In the data that follows, find each line containing "engagement" and copy it.
:: SOURCE DATA
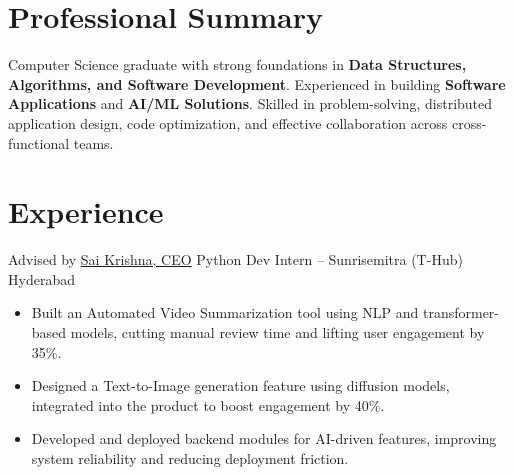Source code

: \documentclass[10pt,a4paper,sans]{moderncv}
\begin{document}
\makecvtitle
\vspace{-1.5cm}

\section{Professional Summary}
\vspace{-0.05cm}
\noindent
Computer Science graduate with strong foundations in \textbf{Data Structures, Algorithms, and Software Development}. Experienced in building \textbf{Software Applications} and \textbf{AI/ML Solutions}. Skilled in problem-solving, distributed application design, code optimization, and effective collaboration across cross-functional teams.

\vspace{-0.15cm}
\section{Experience}
\vspace{-0.15cm}

  {Advised by \href{https://www.linkedin.com/in/sai-krishna-chanda-2696472b0/}{\textcolor{color1}{Sai Krishna, CEO}}}
  {Python Dev Intern -- Sunrisemitra (T-Hub)}
  {Hyderabad}{}{}
\vspace{-0.3cm}
\begin{itemize}[leftmargin=*, itemsep=2pt, topsep=2pt, parsep=0pt]
  \item Built an Automated Video Summarization tool using NLP and transformer-based models, cutting manual review time and lifting user engagement by 35\%.
  \item Designed a Text-to-Image generation feature using diffusion models, integrated into the product to boost engagement by 40\%.
  \item Developed and deployed backend modules for AI-driven features, improving system reliability and reducing deployment friction.
\end{itemize}

\vspace{0.2cm}
\end{document}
::::
WORKED SOLUTION –
  \item Built an Automated Video Summarization tool using NLP and transformer-based models, cutting manual review time and lifting user engagement by 35\%.
  \item Designed a Text-to-Image generation feature using diffusion models, integrated into the product to boost engagement by 40\%.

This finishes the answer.